Pour les caméras d'amarrage, une latence totale de transmission supérieure à 150 millisecondes environ engendre une sensation de décalage et une perte de confiance de l'opérateur. Les caméras IP ajoutent de la latence lors de l'encodage, du transport réseau et du décodage. Dans le cas spécifique des caméras d'amarrage, les modes analogiques ou IP à faible latence avec décodeurs matériels justifient l'investissement supplémentaire. Pour la détection thermique longue portée, la latence est beaucoup moins critique, car l'opérateur analyse une scène évoluant lentement plutôt que de réagir dans un espace restreint.

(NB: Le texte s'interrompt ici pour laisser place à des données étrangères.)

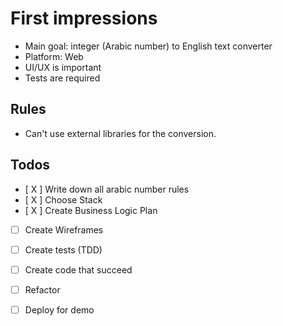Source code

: # First impressions

- Main goal: integer (Arabic number) to English text converter
- Platform: Web
- UI/UX is important
- Tests are required
## Rules
- Can't use external libraries for the conversion.
## Todos
- [ X ] Write down all arabic number rules
- [ X ] Choose Stack
- [ X ] Create Business Logic Plan
- [ ] Create Wireframes
- [ ] Create tests (TDD)
- [ ] Create code that succeed
- [ ] Refactor
- [ ] Deploy for demo

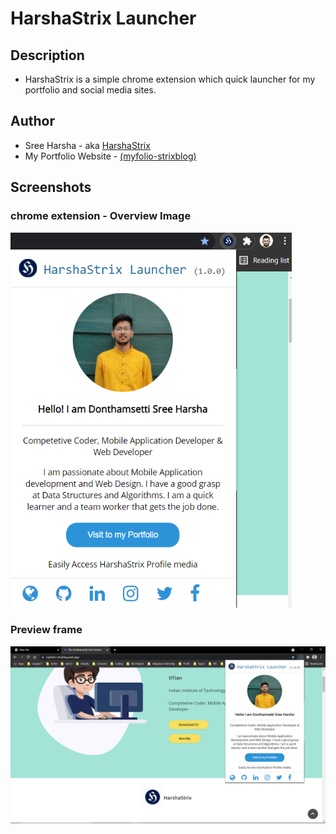 # HarshaStrix Launcher
## Description
* HarshaStrix is a simple chrome extension which quick launcher for my portfolio and social media sites.

## Author
* Sree Harsha - aka [HarshaStrix][website]
* My Portfolio Website - [(myfolio-strixblog)][website]

[website]: https://myfolio-strixblog.web.app/

## Screenshots
### chrome extension - Overview Image
<img src="strix-launcher/images/2.png" width="450" height="600">

### Preview frame
<img src="strix-launcher/images/1.png">
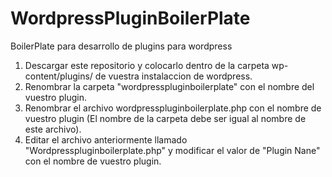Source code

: # WordpressPluginBoilerPlate
BoilerPlate para desarrollo de plugins para wordpress


1. Descargar este repositorio y colocarlo dentro de la carpeta wp-content/plugins/ de vuestra instalaccion de wordpress.
2. Renombrar la carpeta "wordpresspluginboilerplate" con el nombre del vuestro plugin.
3. Renombrar el archivo wordpresspluginboilerplate.php con el nombre de vuestro plugin (El nombre de la carpeta debe ser igual al nombre de este archivo).
4. Editar el archivo anteriormente llamado "Wordpresspluginboilerplate.php" y modificar el valor de "Plugin Nane" con el nombre de vuestro plugin.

Où les caméras bridge trouvent leur place dans votre prochain projet
Pour bien concevoir l'installation d'un système de caméras, il est judicieux de la dimensionner en même temps que les écrans et le routage, plutôt que de la considérer comme un accessoire ajouté après la construction de la passerelle. Les caméras, la matrice et les écrans forment une couche visuelle unique sur la passerelle. Si l'un de ces éléments est de qualité standard, l'ensemble de la couche sera moins performant dans les situations critiques. Seatronx collabore avec les constructeurs, les chantiers de rénovation et les ingénieurs de flotte pour définir la couche visuelle de A à Z. Si votre prochain projet est en phase de planification, il est essentiel d'aborder la question de la couverture de caméras en même temps que celle des écrans et du routage, et non une fois la timonerie fermée.